• _Assigned task_: From the entries below, list each line with "recursion".

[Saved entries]
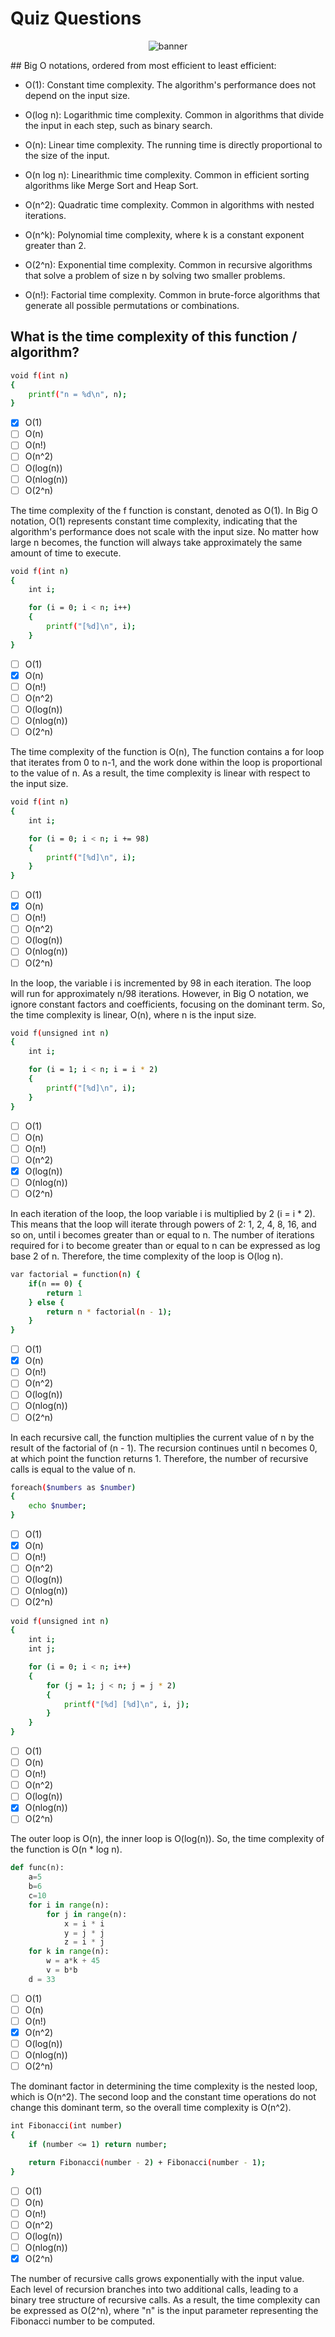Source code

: # Quiz Questions
<p align="center">
<img src="https://i.stack.imgur.com/WcBRI.png" alt="banner"></div>
</p>
## Big O notations, ordered from most efficient to least efficient:

- O(1): Constant time complexity. The algorithm's performance does not depend on the input size.

- O(log n): Logarithmic time complexity. Common in algorithms that divide the input in each step, such as binary search.

- O(n): Linear time complexity. The running time is directly proportional to the size of the input.

- O(n log n): Linearithmic time complexity. Common in efficient sorting algorithms like Merge Sort and Heap Sort.

- O(n^2): Quadratic time complexity. Common in algorithms with nested iterations.

- O(n^k): Polynomial time complexity, where k is a constant exponent greater than 2.

- O(2^n): Exponential time complexity. Common in recursive algorithms that solve a problem of size n by solving two smaller problems.

- O(n!): Factorial time complexity. Common in brute-force algorithms that generate all possible permutations or combinations.


## What is the time complexity of this function / algorithm?
```bash
void f(int n)
{
    printf("n = %d\n", n);
}
```
- [x] O(1)
- [ ] O(n)
- [ ] O(n!)
- [ ] O(n^2)
- [ ] O(log(n))
- [ ] O(nlog(n))
- [ ] O(2^n)

The time complexity of the f function is constant, denoted as O(1).
In Big O notation, O(1) represents constant time complexity, indicating
that the algorithm's performance does not scale with the input size.
No matter how large n becomes, the function will always take approximately
the same amount of time to execute.

```bash
void f(int n)
{
    int i;

    for (i = 0; i < n; i++)
    {
        printf("[%d]\n", i);
    }
}
```
- [ ] O(1)
- [x] O(n)
- [ ] O(n!)
- [ ] O(n^2)
- [ ] O(log(n))
- [ ] O(nlog(n))
- [ ] O(2^n)

The time complexity of the function is O(n),
The function contains a for loop that iterates from 0 to n-1,
and the work done within the loop is proportional to the value of n. 
As a result, the time complexity is linear with respect to the input size.

```bash
void f(int n)
{
    int i;

    for (i = 0; i < n; i += 98)
    {
        printf("[%d]\n", i);
    }
}
```

- [ ] O(1)
- [x] O(n)
- [ ] O(n!)
- [ ] O(n^2)
- [ ] O(log(n))
- [ ] O(nlog(n))
- [ ] O(2^n)

In the loop, the variable i is incremented by 98 in each iteration. The loop will run for approximately n/98 iterations. However, in Big O notation, we ignore constant factors and coefficients, focusing on the dominant term. So, the time complexity is linear, O(n), where n is the input size.


```bash
void f(unsigned int n)
{
    int i;

    for (i = 1; i < n; i = i * 2)
    {
        printf("[%d]\n", i);
    }
}
```

- [ ] O(1)
- [ ] O(n)
- [ ] O(n!)
- [ ] O(n^2)
- [x] O(log(n))
- [ ] O(nlog(n))
- [ ] O(2^n)

In each iteration of the loop, the loop variable i is multiplied by 2 (i = i * 2). This means that the loop will iterate through powers of 2: 1, 2, 4, 8, 16,
and so on, until i becomes greater than or equal to n.
The number of iterations required for i to become greater than or equal to n can be expressed as log base 2 of n. Therefore, the time complexity of the loop is O(log n).

```bash
var factorial = function(n) {
    if(n == 0) {
        return 1
    } else {
        return n * factorial(n - 1);
    }
}
```

- [ ] O(1)
- [x] O(n)
- [ ] O(n!)
- [ ] O(n^2)
- [ ] O(log(n))
- [ ] O(nlog(n))
- [ ] O(2^n)

In each recursive call, the function multiplies the current value of n by the result of the factorial of (n - 1). The recursion continues until n becomes 0, 
at which point the function returns 1. Therefore, the number of recursive calls is equal to the value of n.

```bash
foreach($numbers as $number)
{
    echo $number;
}
```

- [ ] O(1)
- [x] O(n)
- [ ] O(n!)
- [ ] O(n^2)
- [ ] O(log(n))
- [ ] O(nlog(n))
- [ ] O(2^n)

```bash
void f(unsigned int n)
{
    int i;
    int j;

    for (i = 0; i < n; i++)
    {
        for (j = 1; j < n; j = j * 2)
        {
            printf("[%d] [%d]\n", i, j);
        }
    }
}
```

- [ ] O(1)
- [ ] O(n)
- [ ] O(n!)
- [ ] O(n^2)
- [ ] O(log(n))
- [x] O(nlog(n))
- [ ] O(2^n)

The outer loop is O(n), the inner loop is O(log(n)). 
So, the time complexity of the function is O(n * log n).

```python
def func(n):
    a=5
    b=6
    c=10
    for i in range(n):
        for j in range(n):
            x = i * i
            y = j * j
            z = i * j
    for k in range(n):
        w = a*k + 45
        v = b*b
    d = 33
```

- [ ] O(1)
- [ ] O(n)
- [ ] O(n!)
- [x] O(n^2)
- [ ] O(log(n))
- [ ] O(nlog(n))
- [ ] O(2^n)

The dominant factor in determining the time complexity is the nested loop, which is O(n^2). The second loop and the constant time
operations do not change this dominant term, so the overall time complexity is O(n^2).

```bash
int Fibonacci(int number)
{
    if (number <= 1) return number;

    return Fibonacci(number - 2) + Fibonacci(number - 1);
}
```

- [ ] O(1)
- [ ] O(n)
- [ ] O(n!)
- [ ] O(n^2)
- [ ] O(log(n))
- [ ] O(nlog(n))
- [x] O(2^n)

The number of recursive calls grows exponentially with the input value. Each level of recursion branches into two additional calls,
leading to a binary tree structure of recursive calls. As a result, the time complexity can be expressed as O(2^n), 
where "n" is the input parameter representing the Fibonacci number to be computed.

• _Worked solution_:
In each recursive call, the function multiplies the current value of n by the result of the factorial of (n - 1). The recursion continues until n becomes 0, 
The number of recursive calls grows exponentially with the input value. Each level of recursion branches into two additional calls,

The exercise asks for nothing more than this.